North Korea conducted its sixth and most powerful nuclear test on Sept. 2, describing it as an advanced hydrogen bomb for a long-range missile, a dramatic escalation of its stand-off with the United States and its allies.
U. S. officials declined to discuss operational planning, but acknowledge that no existing plan for a preemptive strike could promise to prevent a brutal counterattack by North Korea, which has thousands of artillery pieces and rockets trained on Seoul.
In an implicit recognition that the military options against the North are unpalatable at best and pyrrhic at worst, U. S. Defense Secretary Jim Mattis last week told reporters: „We are never out of diplomatic solutions.“
U. S. and Asian officials believe it is necessary to try negotiations and more economic pressure but concede these are unlikely to curb, let alone eliminate, the nuclear and missile programs that North Korean considers essential to its survival.

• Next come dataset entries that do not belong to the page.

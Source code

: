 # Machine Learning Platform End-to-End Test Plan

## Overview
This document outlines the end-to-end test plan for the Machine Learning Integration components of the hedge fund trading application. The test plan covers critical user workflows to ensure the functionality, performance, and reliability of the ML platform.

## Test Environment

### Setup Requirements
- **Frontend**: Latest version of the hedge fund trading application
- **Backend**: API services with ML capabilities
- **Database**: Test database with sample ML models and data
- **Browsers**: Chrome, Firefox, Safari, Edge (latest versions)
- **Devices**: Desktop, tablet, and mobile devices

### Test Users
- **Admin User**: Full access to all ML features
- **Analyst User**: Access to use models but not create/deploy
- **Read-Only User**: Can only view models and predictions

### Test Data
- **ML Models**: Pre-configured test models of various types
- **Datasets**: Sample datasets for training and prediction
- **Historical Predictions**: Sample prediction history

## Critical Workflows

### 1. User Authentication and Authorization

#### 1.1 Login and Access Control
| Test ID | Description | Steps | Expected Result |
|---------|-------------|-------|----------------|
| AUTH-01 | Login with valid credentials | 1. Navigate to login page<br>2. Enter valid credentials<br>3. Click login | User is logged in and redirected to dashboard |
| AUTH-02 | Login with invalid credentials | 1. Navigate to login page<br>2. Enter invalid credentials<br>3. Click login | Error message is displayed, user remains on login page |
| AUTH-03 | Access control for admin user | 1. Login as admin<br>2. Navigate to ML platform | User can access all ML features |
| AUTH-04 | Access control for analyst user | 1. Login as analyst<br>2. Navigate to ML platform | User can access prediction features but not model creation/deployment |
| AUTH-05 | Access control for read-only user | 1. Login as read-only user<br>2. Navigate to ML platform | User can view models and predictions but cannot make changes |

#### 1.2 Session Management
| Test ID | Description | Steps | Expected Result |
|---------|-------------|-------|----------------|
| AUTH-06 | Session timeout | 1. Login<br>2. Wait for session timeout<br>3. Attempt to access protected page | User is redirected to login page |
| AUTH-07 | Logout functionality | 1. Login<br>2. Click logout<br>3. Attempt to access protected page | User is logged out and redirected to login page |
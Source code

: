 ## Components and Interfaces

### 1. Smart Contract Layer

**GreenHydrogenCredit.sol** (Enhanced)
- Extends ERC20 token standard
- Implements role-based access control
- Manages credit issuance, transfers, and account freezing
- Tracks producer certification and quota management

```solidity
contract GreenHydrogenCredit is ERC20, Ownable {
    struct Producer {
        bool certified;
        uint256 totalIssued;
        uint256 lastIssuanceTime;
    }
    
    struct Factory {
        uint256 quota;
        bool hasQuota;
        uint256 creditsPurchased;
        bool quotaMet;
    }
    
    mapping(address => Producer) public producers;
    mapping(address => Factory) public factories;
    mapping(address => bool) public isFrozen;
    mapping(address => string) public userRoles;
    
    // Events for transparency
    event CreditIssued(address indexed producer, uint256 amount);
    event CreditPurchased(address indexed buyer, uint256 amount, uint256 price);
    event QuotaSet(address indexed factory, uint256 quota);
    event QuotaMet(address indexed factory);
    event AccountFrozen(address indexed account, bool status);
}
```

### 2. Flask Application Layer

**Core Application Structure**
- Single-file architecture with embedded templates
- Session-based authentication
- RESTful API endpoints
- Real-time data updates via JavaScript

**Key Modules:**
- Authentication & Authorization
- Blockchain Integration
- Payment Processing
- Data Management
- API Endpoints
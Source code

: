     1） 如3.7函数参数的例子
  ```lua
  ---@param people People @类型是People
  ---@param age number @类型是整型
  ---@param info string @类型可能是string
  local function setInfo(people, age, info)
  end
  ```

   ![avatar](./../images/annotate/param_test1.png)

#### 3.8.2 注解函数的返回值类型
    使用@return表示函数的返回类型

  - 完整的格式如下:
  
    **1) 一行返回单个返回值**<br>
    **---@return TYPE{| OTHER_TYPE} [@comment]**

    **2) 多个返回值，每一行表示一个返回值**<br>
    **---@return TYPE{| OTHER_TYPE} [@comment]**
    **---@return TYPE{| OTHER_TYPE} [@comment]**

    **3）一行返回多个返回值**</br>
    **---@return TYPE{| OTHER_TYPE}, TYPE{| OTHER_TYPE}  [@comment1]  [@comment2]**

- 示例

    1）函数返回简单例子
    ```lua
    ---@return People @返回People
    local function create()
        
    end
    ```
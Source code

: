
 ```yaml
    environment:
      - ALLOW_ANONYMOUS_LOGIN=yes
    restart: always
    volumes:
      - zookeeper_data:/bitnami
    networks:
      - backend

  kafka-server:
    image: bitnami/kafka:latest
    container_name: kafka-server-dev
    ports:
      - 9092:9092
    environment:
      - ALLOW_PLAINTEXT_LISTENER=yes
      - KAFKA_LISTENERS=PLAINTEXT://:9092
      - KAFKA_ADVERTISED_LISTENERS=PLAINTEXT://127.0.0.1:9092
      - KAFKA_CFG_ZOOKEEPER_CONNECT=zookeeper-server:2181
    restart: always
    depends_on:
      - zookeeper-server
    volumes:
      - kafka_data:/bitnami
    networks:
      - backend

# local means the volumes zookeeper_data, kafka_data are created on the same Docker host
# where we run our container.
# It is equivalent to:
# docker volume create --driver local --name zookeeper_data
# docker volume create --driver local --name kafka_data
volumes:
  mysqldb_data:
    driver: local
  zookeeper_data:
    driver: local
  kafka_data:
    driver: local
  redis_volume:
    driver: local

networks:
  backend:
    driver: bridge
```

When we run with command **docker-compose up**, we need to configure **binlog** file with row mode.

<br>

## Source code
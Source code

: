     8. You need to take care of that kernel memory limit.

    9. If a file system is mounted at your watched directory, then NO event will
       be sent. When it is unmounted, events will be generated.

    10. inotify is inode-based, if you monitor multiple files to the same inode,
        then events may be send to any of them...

That leaves Washington and its allies in South Korea, Japan and elsewhere with an unwelcome question: Is there any way to live with a nuclear-armed North Korea, one that is contained and deterred from using its nuclear weaponry?
Trump declined to answer that question at a news conference on Thursday, saying he would not disclose his negotiating strategy publicly and adding it would be a „very sad day“ for North Korea if the U.